Static Forensic Analysis in Japanese (and other Languages)

From: Doug.Barbinat_private
Date: Fri Mar 29 2002 - 18:28:26 PST

Next message: Mac Macavity: "RE: Installation date of Windows image"

Previous message: Ian Macdonald: "Re: Installation date of Windows image"
Next in thread: Stephen: "Re: Static Forensic Analysis in Japanese (and other Languages)"
Reply: Stephen: "Re: Static Forensic Analysis in Japanese (and other Languages)"
Messages sorted by: [ date ] [ thread ] [ subject ] [ author ]

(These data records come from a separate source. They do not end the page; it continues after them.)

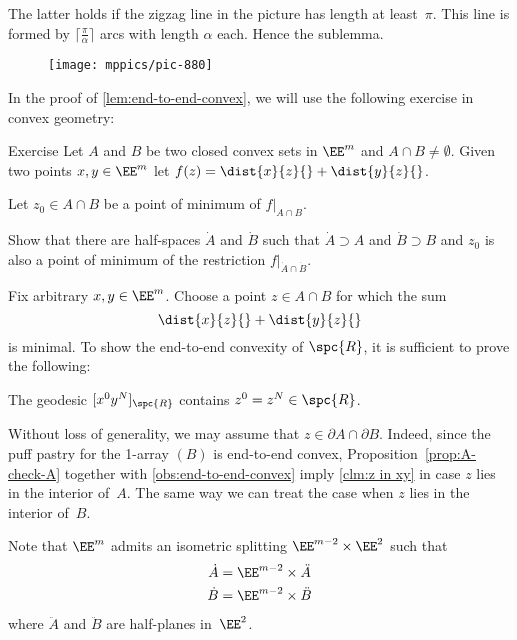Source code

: The latter holds if the zigzag line in the picture has length at least~$\pi$.
This line is formed by $\lceil\tfrac\pi\alpha\rceil$ arcs with length $\alpha$ each.
Hence the sublemma.
\qeds

{

\begin{wrapfigure}{r}{26mm}
\vskip-3mm
\centering
\texttt{[image: mppics/pic-880]}
\end{wrapfigure}

In the proof of \ref{lem:end-to-end-convex}, we will use the following exercise in convex geometry:

\begin{thm}{Exercise}\label{ex:supporting-planes}
Let $A$ and $B$ be two closed convex sets in $\EE^m$ and $A\cap B\ne\emptyset$.
Given two points $x,y\in \EE^m$  let $f(z)=\dist{x}{z}{}+\dist{y}{z}{}$.

Let $z_0\in A\cap B$ be  a point of minimum of $f|_{A\cap B}$.

Show that there are half-spaces $\dot A$ and $\dot B$ such that
$\dot A\supset A$ and $\dot B\supset B$
and $z_0$ is also a point of minimum of the restriction $f|_{\dot A\cap \dot B}$.

\end{thm}

}

Fix arbitrary $x,y\in \EE^m$.
Choose a point $z\in A\cap B$
for which the sum 
\[\dist{x}{z}{}+\dist{y}{z}{}\] 
is minimal.
To show the end-to-end convexity of  $\spc{R}$,
it is sufficient to prove the following:

\begin{clm}{}\label{clm:z in xy}
The geodesic $[x^0y^N]_\spc{R}$ contains $z^0=z^N\in \spc{R}$.
\end{clm}

Without loss of generality, we may assume that $z\in\partial A\cap\partial B$.
Indeed, since the puff pastry for the 1-array $(B)$ is end-to-end convex,
Proposition~\ref{prop:A-check-A} together with \ref{obs:end-to-end-convex}
imply \ref{clm:z in xy} in  case $z$ lies in the interior of~$A$.
The same way we can treat the case when $z$ lies in the interior of~$B$.

Note that $\EE^{m}$ admits 
an
isometric splitting $\EE^{m-2}\times \EE^2$ 
such that 
\begin{align*}
\dot A&=\EE^{m-2}\times \ddot A
\\
\dot B&=\EE^{m-2}\times \ddot B
\end{align*}
where $\ddot A$ and $\ddot B$ are half-planes in~$\EE^2$.

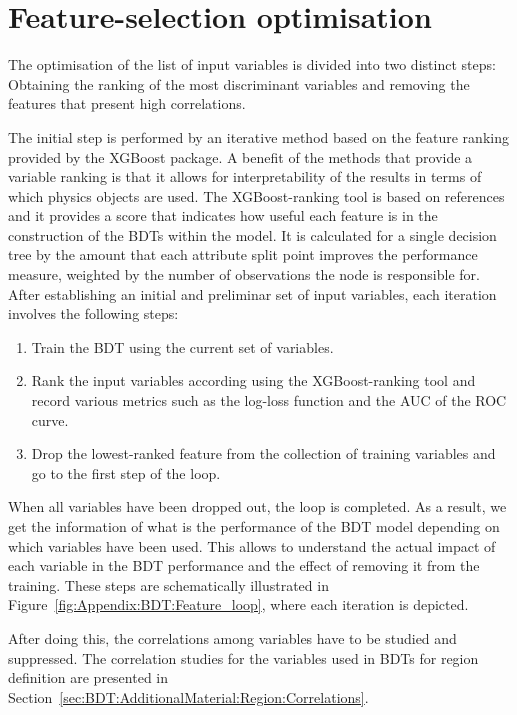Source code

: \section{Feature-selection optimisation}
\label{chap:Appendix:BDT:featureOpt}
The optimisation of the list of input variables is divided into two distinct steps: Obtaining the
ranking of the most discriminant variables and removing the features that present high correlations.

The initial step is performed by an iterative method based on the feature ranking provided by the XGBoost package. 
A benefit of the methods that provide a variable ranking is that it allows for interpretability of the results in terms of which physics objects are used.
The XGBoost-ranking tool is based on references~\cite{burges2006learning, wu2010adapting} and it provides a score that 
indicates how useful each feature is in the construction of the BDTs within the model.
It is calculated for a single decision tree by the amount that each attribute split point improves the 
performance measure, weighted by the number of observations the node is responsible for.
After establishing an initial and preliminar set of input variables, each iteration involves the following steps:
\begin{enumerate}
	\item Train the BDT using the current set of variables. 
	\item Rank the input variables according using the XGBoost-ranking tool and
		record various metrics such as the log-loss function and the AUC of the ROC curve.
	\item Drop the lowest-ranked feature from the collection of training variables and go to the first step of the loop.
\end{enumerate}
When all variables have been dropped out, the loop is completed. As a result, we get the information of 
what is the performance of the BDT model depending on which variables have been used.
This allows to understand the actual impact of each variable in the BDT performance
and the effect of removing it from the training.
These steps are schematically illustrated in Figure~\ref{fig:Appendix:BDT:Feature_loop}, where each iteration is depicted.

After doing this, the correlations among variables have to be studied and suppressed. 
The correlation studies for the variables used in BDTs for region definition are presented
in Section~\ref{sec:BDT:AdditionalMaterial:Region:Correlations}.

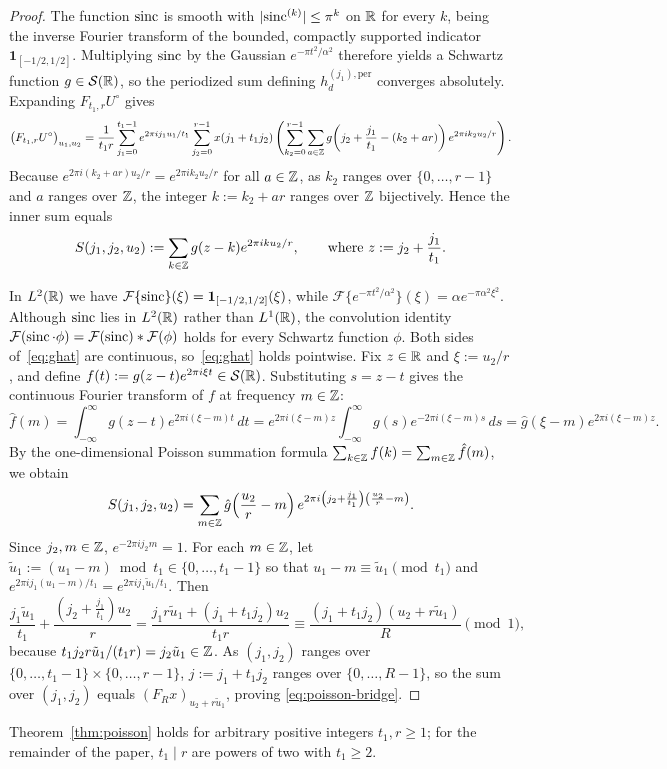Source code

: \begin{proof}
The function $\sinc$ is smooth with $\lvert\sinc^{(k)}\rvert \le \pi^k$ on $\R$ for every $k$, being the inverse Fourier transform of the bounded, compactly supported indicator $\mathbf{1}_{[-1/2,1/2]}$. Multiplying $\sinc$ by the Gaussian $e^{-\pi t^2/\alpha^2}$ therefore yields a Schwartz function $g \in \mathcal{S}(\R)$, so the periodized sum defining $h^{(j_1),\mathrm{per}}_d$ converges absolutely. Expanding $F_{t_1, r} U^\circ$ gives
\[
  \bigl(F_{t_1, r} U^\circ\bigr)_{u_1, u_2} = \frac{1}{t_1 r} \sum_{j_1=0}^{t_1-1} e^{2\pi i j_1 u_1 / t_1} \sum_{j_2=0}^{r-1} x(j_1 + t_1 j_2) \left(\sum_{k_2=0}^{r-1} \sum_{a \in \Z} g\!\left(j_2 + \frac{j_1}{t_1} - (k_2 + a r)\right) e^{2\pi i k_2 u_2 / r}\right).
\]
Because $e^{2\pi i (k_2 + a r) u_2 / r} = e^{2\pi i k_2 u_2 / r}$ for all $a \in \Z$, as $k_2$ ranges over $\{0, \dots, r-1\}$ and $a$ ranges over $\Z$, the integer $k := k_2 + a r$ ranges over $\Z$ bijectively. Hence the inner sum equals
\[
  S(j_1, j_2, u_2) := \sum_{k \in \Z} g(z - k) e^{2\pi i k u_2 / r}, \qquad \text{where } z := j_2 + \frac{j_1}{t_1}.
\]

In $L^2(\R)$ we have $\mathcal{F}\{\sinc\}(\xi) = \mathbf{1}_{[-1/2, 1/2]}(\xi)$, while $\mathcal{F}\{e^{-\pi t^2 / \alpha^2}\}(\xi) = \alpha e^{-\pi\alpha^2\xi^2}$. Although $\sinc$ lies in $L^2(\R)$ rather than $L^1(\R)$, the convolution identity $\mathcal{F}(\sinc\cdot\phi) = \mathcal{F}(\sinc) * \mathcal{F}(\phi)$ holds for every Schwartz function $\phi$. Both sides of~\eqref{eq:ghat} are continuous, so~\eqref{eq:ghat} holds pointwise. Fix $z \in \R$ and $\xi := u_2 / r$, and define $f(t) := g(z - t) e^{2\pi i \xi t} \in \mathcal{S}(\R)$. Substituting $s = z - t$ gives the continuous Fourier transform of $f$ at frequency $m \in \Z$:
\[
  \hat{f}(m) = \int_{-\infty}^\infty g(z - t) e^{2\pi i (\xi - m) t} \, dt = e^{2\pi i (\xi - m) z} \int_{-\infty}^\infty g(s) e^{-2\pi i (\xi - m) s} \, ds = \hat{g}(\xi - m) e^{2\pi i (\xi - m) z}.
\]
By the one-dimensional Poisson summation formula $\sum_{k \in \Z} f(k) = \sum_{m \in \Z} \hat{f}(m)$, we obtain
\[
  S(j_1, j_2, u_2) = \sum_{m \in \Z} \hat{g}\!\left(\frac{u_2}{r} - m\right) e^{2\pi i \left(j_2 + \frac{j_1}{t_1}\right)\left(\frac{u_2}{r} - m\right)}.
\]
Since $j_2, m \in \Z$, $e^{-2\pi i j_2 m} = 1$. For each $m \in \Z$, let $\tilde{u}_1 := (u_1 - m) \bmod t_1 \in \{0, \dots, t_1-1\}$ so that $u_1 - m \equiv \tilde{u}_1 \pmod{t_1}$ and $e^{2\pi i j_1 (u_1 - m) / t_1} = e^{2\pi i j_1 \tilde{u}_1 / t_1}$. Then
\[
  \frac{j_1 \tilde{u}_1}{t_1} + \frac{\left(j_2 + \frac{j_1}{t_1}\right) u_2}{r} = \frac{j_1 r \tilde{u}_1 + (j_1 + t_1 j_2) u_2}{t_1 r} \equiv \frac{(j_1 + t_1 j_2)(u_2 + r \tilde{u}_1)}{R} \pmod{1},
\]
because $t_1 j_2 r \tilde{u}_1 / (t_1 r) = j_2 \tilde{u}_1 \in \Z$. As $(j_1, j_2)$ ranges over $\{0, \dots, t_1-1\} \times \{0, \dots, r-1\}$, $j := j_1 + t_1 j_2$ ranges over $\{0, \dots, R-1\}$, so the sum over $(j_1, j_2)$ equals $(F_R x)_{u_2 + r \tilde{u}_1}$, proving \eqref{eq:poisson-bridge}.
\end{proof}

Theorem~\ref{thm:poisson} holds for arbitrary positive integers $t_1, r \ge 1$; for the remainder of the paper, $t_1 \mid r$ are powers of two with $t_1 \ge 2$.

I've got an interesting issue that I'm tackling with that I thought I'd
throw out to the group for discussion.  I'm going to Japan to perform
forensic imaging and analysis of several laptop PC's.  I'm assuming that
aside from power conversion and a few other idiosyncrasies, the imaging
piece will not be a problem.  A few more details, these machines will be
Windows 2000 laptops, most likely imaged using EnCase or dd.  I'll have the
ability to run either EnCase or FTK Forensic Suites against it the images as
well as all of the freely available command line tools.  Linux is a
possibility as well.  

The interesting piece comes into the analysis portion.  Of interest will be
e-mail, files, and deleted space.  I was wondering if anyone had any
experience performing key word (or grep) searches and other types of
analytics in Kanji (Japanese) or another language that does not use
English-like characters.  I do not think you can type Japanese terms into
EnCase.  I'm also guessing FTK's DTSearch Indexing function will not allow
me to index in Kanji.  Command line tools, I imagine will depend on the
interface.    

Some ideas so far . . . feel free to add:
- The e-mail will be in .pst files.  Therefore, I should be able to mount it
in a Japanese configured PC, with Outlook so that a Japanese person can read
through the e-mails.  FTK may also be able to parse the e-mail assuming the
character sets are installed on the analysis PC.
- I could use a Win32 port of grep on a Japanese configured PC.
- Ontrack PowerDesk has a halfway decent search utility I could run on a
Japanese PC.
- I could use a Japanese PC to convert the sought after words to Hex and
then run those searches in EnCase.

Any other ideas/experiences?  Thanks.

-DB

Douglas W. Barbin, CISSP, CFE
  Principal Consultant
   W: 925.945.8093 E-Fax: 240.331.6030 M: 415.806.4064
   528-C North Civic Drive
   Walnut Creek, CA 94596  www.guardent.com 
   PGP: 64CB ACA8 0474 B9AF 1B24 6756 FA80 A274 55A3 4122
______________________________________________________
G U A R D E N T  
  Enterprise Security and Privacy Programs



-----------------------------------------------------------------
This list is provided by the SecurityFocus ARIS analyzer service.
For more information on this free incident handling, management 
and tracking system please see: http://aris.securityfocus.com

Next message: Mac Macavity: "RE: Installation date of Windows image"
Previous message: Ian Macdonald: "Re: Installation date of Windows image"
Next in thread: Stephen: "Re: Static Forensic Analysis in Japanese (and other Languages)"
Reply: Stephen: "Re: Static Forensic Analysis in Japanese (and other Languages)"
Messages sorted by: [ date ] [ thread ] [ subject ] [ author ]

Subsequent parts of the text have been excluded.